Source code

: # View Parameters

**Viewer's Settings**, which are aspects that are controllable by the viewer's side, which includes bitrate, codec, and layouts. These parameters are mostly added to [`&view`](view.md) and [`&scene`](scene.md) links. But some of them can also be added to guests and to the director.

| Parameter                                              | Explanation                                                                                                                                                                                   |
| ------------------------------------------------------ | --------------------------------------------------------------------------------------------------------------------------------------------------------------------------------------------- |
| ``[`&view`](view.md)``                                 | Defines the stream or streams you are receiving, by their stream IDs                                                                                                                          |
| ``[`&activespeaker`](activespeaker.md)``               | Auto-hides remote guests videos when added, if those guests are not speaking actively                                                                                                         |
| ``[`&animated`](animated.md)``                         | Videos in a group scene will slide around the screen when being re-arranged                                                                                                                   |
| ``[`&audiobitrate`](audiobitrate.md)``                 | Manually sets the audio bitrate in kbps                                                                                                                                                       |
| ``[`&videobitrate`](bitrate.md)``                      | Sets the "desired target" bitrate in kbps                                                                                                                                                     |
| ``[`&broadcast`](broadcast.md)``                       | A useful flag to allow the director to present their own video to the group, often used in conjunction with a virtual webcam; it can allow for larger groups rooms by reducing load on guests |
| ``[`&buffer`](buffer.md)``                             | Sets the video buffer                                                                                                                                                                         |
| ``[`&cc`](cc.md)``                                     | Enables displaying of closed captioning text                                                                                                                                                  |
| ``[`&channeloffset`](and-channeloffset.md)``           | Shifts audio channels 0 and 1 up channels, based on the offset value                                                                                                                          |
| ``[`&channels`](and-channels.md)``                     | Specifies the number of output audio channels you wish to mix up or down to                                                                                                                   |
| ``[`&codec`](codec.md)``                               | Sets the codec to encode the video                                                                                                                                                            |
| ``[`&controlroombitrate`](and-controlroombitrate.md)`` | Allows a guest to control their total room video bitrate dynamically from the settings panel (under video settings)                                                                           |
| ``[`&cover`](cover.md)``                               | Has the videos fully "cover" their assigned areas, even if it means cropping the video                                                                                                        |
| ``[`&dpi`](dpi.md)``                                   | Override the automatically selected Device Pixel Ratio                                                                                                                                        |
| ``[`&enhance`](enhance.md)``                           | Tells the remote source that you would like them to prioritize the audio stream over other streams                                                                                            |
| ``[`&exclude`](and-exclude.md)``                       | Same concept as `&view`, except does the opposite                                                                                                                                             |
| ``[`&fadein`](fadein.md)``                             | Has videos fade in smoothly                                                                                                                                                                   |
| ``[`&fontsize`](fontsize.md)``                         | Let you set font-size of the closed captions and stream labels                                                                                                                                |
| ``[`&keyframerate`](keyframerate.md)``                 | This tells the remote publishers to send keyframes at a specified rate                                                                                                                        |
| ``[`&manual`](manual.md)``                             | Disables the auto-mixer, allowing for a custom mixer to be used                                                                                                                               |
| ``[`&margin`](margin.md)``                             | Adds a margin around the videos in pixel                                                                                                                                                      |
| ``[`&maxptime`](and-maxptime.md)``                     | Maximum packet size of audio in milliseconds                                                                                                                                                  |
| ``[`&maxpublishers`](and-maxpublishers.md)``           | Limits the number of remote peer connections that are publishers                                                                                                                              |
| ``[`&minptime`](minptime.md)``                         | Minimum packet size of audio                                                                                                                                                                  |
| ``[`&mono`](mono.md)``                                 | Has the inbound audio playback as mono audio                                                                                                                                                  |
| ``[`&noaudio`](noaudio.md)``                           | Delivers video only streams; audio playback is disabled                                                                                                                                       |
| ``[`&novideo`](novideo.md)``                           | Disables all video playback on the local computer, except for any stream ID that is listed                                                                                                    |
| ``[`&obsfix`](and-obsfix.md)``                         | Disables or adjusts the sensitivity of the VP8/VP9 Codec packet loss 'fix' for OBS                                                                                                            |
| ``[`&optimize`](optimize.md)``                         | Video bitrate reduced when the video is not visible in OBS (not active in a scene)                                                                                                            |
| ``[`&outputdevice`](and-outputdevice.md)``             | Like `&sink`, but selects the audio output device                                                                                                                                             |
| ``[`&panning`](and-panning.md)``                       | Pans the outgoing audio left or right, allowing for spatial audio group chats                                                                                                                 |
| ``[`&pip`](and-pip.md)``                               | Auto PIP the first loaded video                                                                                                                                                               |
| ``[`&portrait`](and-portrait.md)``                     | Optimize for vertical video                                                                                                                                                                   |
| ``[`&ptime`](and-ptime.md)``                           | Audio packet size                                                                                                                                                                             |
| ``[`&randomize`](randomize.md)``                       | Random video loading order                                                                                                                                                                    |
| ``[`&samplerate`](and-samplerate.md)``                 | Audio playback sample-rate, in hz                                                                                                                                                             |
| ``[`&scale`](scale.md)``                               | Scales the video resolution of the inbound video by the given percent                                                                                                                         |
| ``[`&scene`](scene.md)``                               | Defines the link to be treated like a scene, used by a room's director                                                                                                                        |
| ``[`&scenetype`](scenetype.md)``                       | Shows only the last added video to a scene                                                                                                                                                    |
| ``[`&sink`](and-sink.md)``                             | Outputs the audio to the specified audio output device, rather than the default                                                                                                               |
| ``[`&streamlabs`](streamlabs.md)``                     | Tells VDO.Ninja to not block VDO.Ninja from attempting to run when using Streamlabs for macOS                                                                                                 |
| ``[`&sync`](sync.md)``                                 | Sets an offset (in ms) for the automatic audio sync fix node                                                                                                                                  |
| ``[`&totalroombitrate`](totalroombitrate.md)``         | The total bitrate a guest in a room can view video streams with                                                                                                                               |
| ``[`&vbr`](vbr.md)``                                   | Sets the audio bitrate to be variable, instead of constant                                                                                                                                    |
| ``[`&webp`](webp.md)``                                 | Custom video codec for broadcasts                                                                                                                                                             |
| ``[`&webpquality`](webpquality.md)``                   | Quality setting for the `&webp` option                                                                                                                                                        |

### Your instructions
An exact copy of every record above is required.

### Response for this exercise
Source code

: # View Parameters

**Viewer's Settings**, which are aspects that are controllable by the viewer's side, which includes bitrate, codec, and layouts. These parameters are mostly added to [`&view`](view.md) and [`&scene`](scene.md) links. But some of them can also be added to guests and to the director.

| Parameter                                              | Explanation                                                                                                                                                                                   |
| ------------------------------------------------------ | --------------------------------------------------------------------------------------------------------------------------------------------------------------------------------------------- |
| ``[`&view`](view.md)``                                 | Defines the stream or streams you are receiving, by their stream IDs                                                                                                                          |
| ``[`&activespeaker`](activespeaker.md)``               | Auto-hides remote guests videos when added, if those guests are not speaking actively                                                                                                         |
| ``[`&animated`](animated.md)``                         | Videos in a group scene will slide around the screen when being re-arranged                                                                                                                   |
| ``[`&audiobitrate`](audiobitrate.md)``                 | Manually sets the audio bitrate in kbps                                                                                                                                                       |
| ``[`&videobitrate`](bitrate.md)``                      | Sets the "desired target" bitrate in kbps                                                                                                                                                     |
| ``[`&broadcast`](broadcast.md)``                       | A useful flag to allow the director to present their own video to the group, often used in conjunction with a virtual webcam; it can allow for larger groups rooms by reducing load on guests |
| ``[`&buffer`](buffer.md)``                             | Sets the video buffer                                                                                                                                                                         |
| ``[`&cc`](cc.md)``                                     | Enables displaying of closed captioning text                                                                                                                                                  |
| ``[`&channeloffset`](and-channeloffset.md)``           | Shifts audio channels 0 and 1 up channels, based on the offset value                                                                                                                          |
| ``[`&channels`](and-channels.md)``                     | Specifies the number of output audio channels you wish to mix up or down to                                                                                                                   |
| ``[`&codec`](codec.md)``                               | Sets the codec to encode the video                                                                                                                                                            |
| ``[`&controlroombitrate`](and-controlroombitrate.md)`` | Allows a guest to control their total room video bitrate dynamically from the settings panel (under video settings)                                                                           |
| ``[`&cover`](cover.md)``                               | Has the videos fully "cover" their assigned areas, even if it means cropping the video                                                                                                        |
| ``[`&dpi`](dpi.md)``                                   | Override the automatically selected Device Pixel Ratio                                                                                                                                        |
| ``[`&enhance`](enhance.md)``                           | Tells the remote source that you would like them to prioritize the audio stream over other streams                                                                                            |
| ``[`&exclude`](and-exclude.md)``                       | Same concept as `&view`, except does the opposite                                                                                                                                             |
| ``[`&fadein`](fadein.md)``                             | Has videos fade in smoothly                                                                                                                                                                   |
| ``[`&fontsize`](fontsize.md)``                         | Let you set font-size of the closed captions and stream labels                                                                                                                                |
| ``[`&keyframerate`](keyframerate.md)``                 | This tells the remote publishers to send keyframes at a specified rate                                                                                                                        |
| ``[`&manual`](manual.md)``                             | Disables the auto-mixer, allowing for a custom mixer to be used                                                                                                                               |
| ``[`&margin`](margin.md)``                             | Adds a margin around the videos in pixel                                                                                                                                                      |
| ``[`&maxptime`](and-maxptime.md)``                     | Maximum packet size of audio in milliseconds                                                                                                                                                  |
| ``[`&maxpublishers`](and-maxpublishers.md)``           | Limits the number of remote peer connections that are publishers                                                                                                                              |
| ``[`&minptime`](minptime.md)``                         | Minimum packet size of audio                                                                                                                                                                  |
| ``[`&mono`](mono.md)``                                 | Has the inbound audio playback as mono audio                                                                                                                                                  |
| ``[`&noaudio`](noaudio.md)``                           | Delivers video only streams; audio playback is disabled                                                                                                                                       |
| ``[`&novideo`](novideo.md)``                           | Disables all video playback on the local computer, except for any stream ID that is listed                                                                                                    |
| ``[`&obsfix`](and-obsfix.md)``                         | Disables or adjusts the sensitivity of the VP8/VP9 Codec packet loss 'fix' for OBS                                                                                                            |
| ``[`&optimize`](optimize.md)``                         | Video bitrate reduced when the video is not visible in OBS (not active in a scene)                                                                                                            |
| ``[`&outputdevice`](and-outputdevice.md)``             | Like `&sink`, but selects the audio output device                                                                                                                                             |
| ``[`&panning`](and-panning.md)``                       | Pans the outgoing audio left or right, allowing for spatial audio group chats                                                                                                                 |
| ``[`&pip`](and-pip.md)``                               | Auto PIP the first loaded video                                                                                                                                                               |
| ``[`&portrait`](and-portrait.md)``                     | Optimize for vertical video                                                                                                                                                                   |
| ``[`&ptime`](and-ptime.md)``                           | Audio packet size                                                                                                                                                                             |
| ``[`&randomize`](randomize.md)``                       | Random video loading order                                                                                                                                                                    |
| ``[`&samplerate`](and-samplerate.md)``                 | Audio playback sample-rate, in hz                                                                                                                                                             |
| ``[`&scale`](scale.md)``                               | Scales the video resolution of the inbound video by the given percent                                                                                                                         |
| ``[`&scene`](scene.md)``                               | Defines the link to be treated like a scene, used by a room's director                                                                                                                        |
| ``[`&scenetype`](scenetype.md)``                       | Shows only the last added video to a scene                                                                                                                                                    |
| ``[`&sink`](and-sink.md)``                             | Outputs the audio to the specified audio output device, rather than the default                                                                                                               |
| ``[`&streamlabs`](streamlabs.md)``                     | Tells VDO.Ninja to not block VDO.Ninja from attempting to run when using Streamlabs for macOS                                                                                                 |
| ``[`&sync`](sync.md)``                                 | Sets an offset (in ms) for the automatic audio sync fix node                                                                                                                                  |
| ``[`&totalroombitrate`](totalroombitrate.md)``         | The total bitrate a guest in a room can view video streams with                                                                                                                               |
| ``[`&vbr`](vbr.md)``                                   | Sets the audio bitrate to be variable, instead of constant                                                                                                                                    |
| ``[`&webp`](webp.md)``                                 | Custom video codec for broadcasts                                                                                                                                                             |
| ``[`&webpquality`](webpquality.md)``                   | Quality setting for the `&webp` option                                                                                                                                                        |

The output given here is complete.